DNA hairpins have been used in molecular analysis of PCR products as self-probing amplicons. Either physical separation or fluorescent oligonucleotides with covalent modifications were previously necessary. We performed asymmetric PCR for 40-45 cycles in the presence of the saturating DNA dye, LCGreen Plus, with 1 primer including a 5' tail complementary to its extension product, but without any special covalent modifications. Samples were amplified either on a carousel LightCycler for speed or on a 96/384 block cycler for throughput. In addition to full-length amplicon duplexes, single-stranded hairpins were formed by the primer tail "snapping back" and hybridizing to its extension product.
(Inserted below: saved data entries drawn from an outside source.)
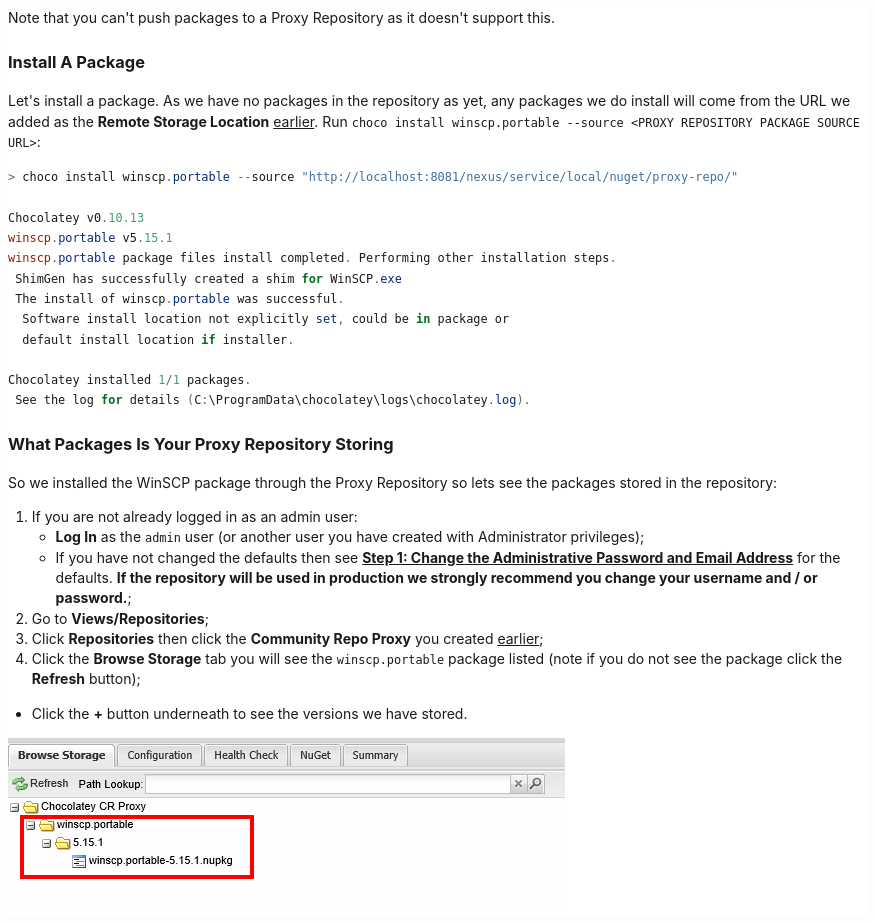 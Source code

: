 Note that you can't push packages to a Proxy Repository as it doesn't support this.

### Install A Package

Let's install a package. As we have no packages in the repository as yet, any packages we do install will come from the URL we added as the **Remote Storage Location** [earlier](#create-a-proxy-repository-for-chocolatey-community-repository). Run `choco install winscp.portable --source <PROXY REPOSITORY PACKAGE SOURCE URL>`:

```powershell
> choco install winscp.portable --source "http://localhost:8081/nexus/service/local/nuget/proxy-repo/"

Chocolatey v0.10.13
winscp.portable v5.15.1
winscp.portable package files install completed. Performing other installation steps.
 ShimGen has successfully created a shim for WinSCP.exe
 The install of winscp.portable was successful.
  Software install location not explicitly set, could be in package or
  default install location if installer.

Chocolatey installed 1/1 packages.
 See the log for details (C:\ProgramData\chocolatey\logs\chocolatey.log).
```

### What Packages Is Your Proxy Repository Storing

So we installed the WinSCP package through the Proxy Repository so lets see the packages stored in the repository:

1. If you are not already logged in as an admin user:
   * **Log In** as the `admin` user (or another user you have created with Administrator privileges);
   * If you have not changed the defaults then see [**Step 1: Change the Administrative Password and Email Address**](https://help.sonatype.com/repomanager3/installation/post-install-checklist) for the defaults. **If the repository will be used in production we strongly recommend you change your username and / or password.**;
1. Go to **Views/Repositories**;
1. Click **Repositories** then click the **Community Repo Proxy** you created  [earlier](create-a-proxy-repository-for-chocolatey-community-repository);
1. Click the **Browse Storage** tab you will see the `winscp.portable` package listed (note if you do not see the package click the **Refresh** button);
  * Click the **+** button underneath to see the versions we have stored.

  ![NuGet Proxy Repository Contents in Nexus](images/nexus/proxy-repository-contents.png)
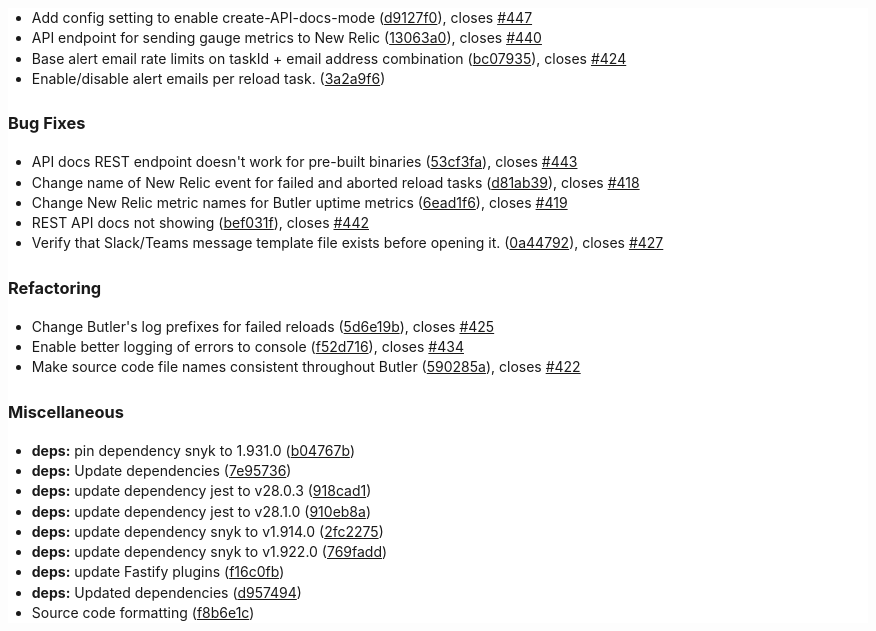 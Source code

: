 * Add config setting to enable create-API-docs-mode ([d9127f0](https://github.com/ptarmiganlabs/butler/commit/d9127f05657459d6d09f66142f658839398d1103)), closes [#447](https://github.com/ptarmiganlabs/butler/issues/447)
* API endpoint for sending gauge metrics to New Relic ([13063a0](https://github.com/ptarmiganlabs/butler/commit/13063a0cf031c87fac69d6b5e8472c4506e3732c)), closes [#440](https://github.com/ptarmiganlabs/butler/issues/440)
* Base alert email rate limits on taskId + email address combination ([bc07935](https://github.com/ptarmiganlabs/butler/commit/bc0793589d4fc2774f497d68d10d58721341ff7e)), closes [#424](https://github.com/ptarmiganlabs/butler/issues/424)
* Enable/disable alert emails per reload task. ([3a2a9f6](https://github.com/ptarmiganlabs/butler/commit/3a2a9f64bce2d5181e0d59fcbbcec50f2bb08fdb))


### Bug Fixes

* API docs REST endpoint doesn't work for pre-built binaries ([53cf3fa](https://github.com/ptarmiganlabs/butler/commit/53cf3faed13e5d66f1ee81845fda2bea6afe3394)), closes [#443](https://github.com/ptarmiganlabs/butler/issues/443)
* Change name of New Relic event for failed and aborted reload tasks ([d81ab39](https://github.com/ptarmiganlabs/butler/commit/d81ab391027da7b484145d21d782d60b2eb9e386)), closes [#418](https://github.com/ptarmiganlabs/butler/issues/418)
* Change New Relic metric names for Butler uptime metrics ([6ead1f6](https://github.com/ptarmiganlabs/butler/commit/6ead1f69633996c442778c1797b964262574f586)), closes [#419](https://github.com/ptarmiganlabs/butler/issues/419)
* REST API docs not showing ([bef031f](https://github.com/ptarmiganlabs/butler/commit/bef031f2843312447d0ab177e6ee3a767f0a866a)), closes [#442](https://github.com/ptarmiganlabs/butler/issues/442)
* Verify that Slack/Teams message template file exists before opening it. ([0a44792](https://github.com/ptarmiganlabs/butler/commit/0a4479279abd3750e58f983a06d325182eaf07b4)), closes [#427](https://github.com/ptarmiganlabs/butler/issues/427)


### Refactoring

* Change Butler's log prefixes for failed reloads ([5d6e19b](https://github.com/ptarmiganlabs/butler/commit/5d6e19bb8d97c83d5521567332bb903e7cb0412c)), closes [#425](https://github.com/ptarmiganlabs/butler/issues/425)
* Enable better logging of errors to console ([f52d716](https://github.com/ptarmiganlabs/butler/commit/f52d7165cf678092a796d3b3870be3f0b3c67ab2)), closes [#434](https://github.com/ptarmiganlabs/butler/issues/434)
* Make source code file names consistent throughout Butler ([590285a](https://github.com/ptarmiganlabs/butler/commit/590285a9a7e9f2c4f20ea8b968b946ffcf87e48b)), closes [#422](https://github.com/ptarmiganlabs/butler/issues/422)


### Miscellaneous

* **deps:** pin dependency snyk to 1.931.0 ([b04767b](https://github.com/ptarmiganlabs/butler/commit/b04767b3141a0304226c81942d2b45c5efd42aea))
* **deps:** Update dependencies ([7e95736](https://github.com/ptarmiganlabs/butler/commit/7e95736ba0aa91f80ba671d51f39e14cddc97cb6))
* **deps:** update dependency jest to v28.0.3 ([918cad1](https://github.com/ptarmiganlabs/butler/commit/918cad1acce0a9217521f6a12d82d0cc68efb591))
* **deps:** update dependency jest to v28.1.0 ([910eb8a](https://github.com/ptarmiganlabs/butler/commit/910eb8a079723534e356c3a1454e9f0a24300df8))
* **deps:** update dependency snyk to v1.914.0 ([2fc2275](https://github.com/ptarmiganlabs/butler/commit/2fc2275a6e6c177314bdca33404282d99f185460))
* **deps:** update dependency snyk to v1.922.0 ([769fadd](https://github.com/ptarmiganlabs/butler/commit/769fadd46a116247103b2acce7ffeab9dd1bc473))
* **deps:** update Fastify plugins ([f16c0fb](https://github.com/ptarmiganlabs/butler/commit/f16c0fb1b4c955f50ab3fb03c9a5873c2bb6d905))
* **deps:** Updated dependencies ([d957494](https://github.com/ptarmiganlabs/butler/commit/d9574944a21e8a4e9f8742d0c8e13f5dd4dc7a42))
* Source code formatting ([f8b6e1c](https://github.com/ptarmiganlabs/butler/commit/f8b6e1cd0cc6c08f10fbd42597ba3eb5b249e040))
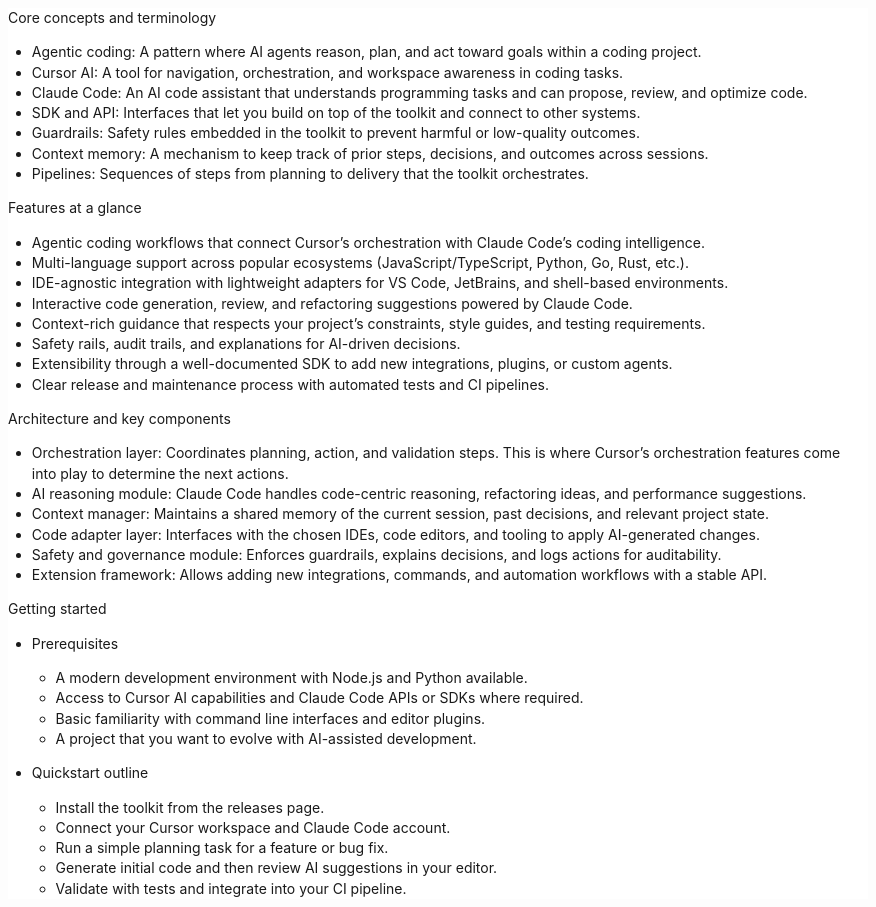 Core concepts and terminology
- Agentic coding: A pattern where AI agents reason, plan, and act toward goals within a coding project.
- Cursor AI: A tool for navigation, orchestration, and workspace awareness in coding tasks.
- Claude Code: An AI code assistant that understands programming tasks and can propose, review, and optimize code.
- SDK and API: Interfaces that let you build on top of the toolkit and connect to other systems.
- Guardrails: Safety rules embedded in the toolkit to prevent harmful or low-quality outcomes.
- Context memory: A mechanism to keep track of prior steps, decisions, and outcomes across sessions.
- Pipelines: Sequences of steps from planning to delivery that the toolkit orchestrates.

Features at a glance
- Agentic coding workflows that connect Cursor’s orchestration with Claude Code’s coding intelligence.
- Multi-language support across popular ecosystems (JavaScript/TypeScript, Python, Go, Rust, etc.).
- IDE-agnostic integration with lightweight adapters for VS Code, JetBrains, and shell-based environments.
- Interactive code generation, review, and refactoring suggestions powered by Claude Code.
- Context-rich guidance that respects your project’s constraints, style guides, and testing requirements.
- Safety rails, audit trails, and explanations for AI-driven decisions.
- Extensibility through a well-documented SDK to add new integrations, plugins, or custom agents.
- Clear release and maintenance process with automated tests and CI pipelines.

Architecture and key components
- Orchestration layer: Coordinates planning, action, and validation steps. This is where Cursor’s orchestration features come into play to determine the next actions.
- AI reasoning module: Claude Code handles code-centric reasoning, refactoring ideas, and performance suggestions.
- Context manager: Maintains a shared memory of the current session, past decisions, and relevant project state.
- Code adapter layer: Interfaces with the chosen IDEs, code editors, and tooling to apply AI-generated changes.
- Safety and governance module: Enforces guardrails, explains decisions, and logs actions for auditability.
- Extension framework: Allows adding new integrations, commands, and automation workflows with a stable API.

Getting started
- Prerequisites
  - A modern development environment with Node.js and Python available.
  - Access to Cursor AI capabilities and Claude Code APIs or SDKs where required.
  - Basic familiarity with command line interfaces and editor plugins.
  - A project that you want to evolve with AI-assisted development.

- Quickstart outline
  - Install the toolkit from the releases page.
  - Connect your Cursor workspace and Claude Code account.
  - Run a simple planning task for a feature or bug fix.
  - Generate initial code and then review AI suggestions in your editor.
  - Validate with tests and integrate into your CI pipeline.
High-resolution melting was performed on a HR-1 (for capillaries) or a LightScanner (for plates). PCR products amplified with a snapback primer showed both hairpin melting at lower temperature and full-length amplicon melting at higher temperature. The hairpin melting temperature was linearly related to the stem length (6-28 bp) and inversely related to the log of the loop size (17-135 bases). We easily genotyped heterozygous and homozygous variants within the stem, and 100 blinded clinical samples previously typed for F5 1691G>A (Leiden) were completely concordant by snapback genotyping. We distinguished 7 genotypes in 2 regions of CFTR exon 10 with symmetric PCR using 2 snapback primers followed by product dilution to favor intramolecular hybridization. Snapback primer genotyping with saturating dyes provides the specificity of a probe with only 2 primers that are free of special covalent labels in a closed-tube system.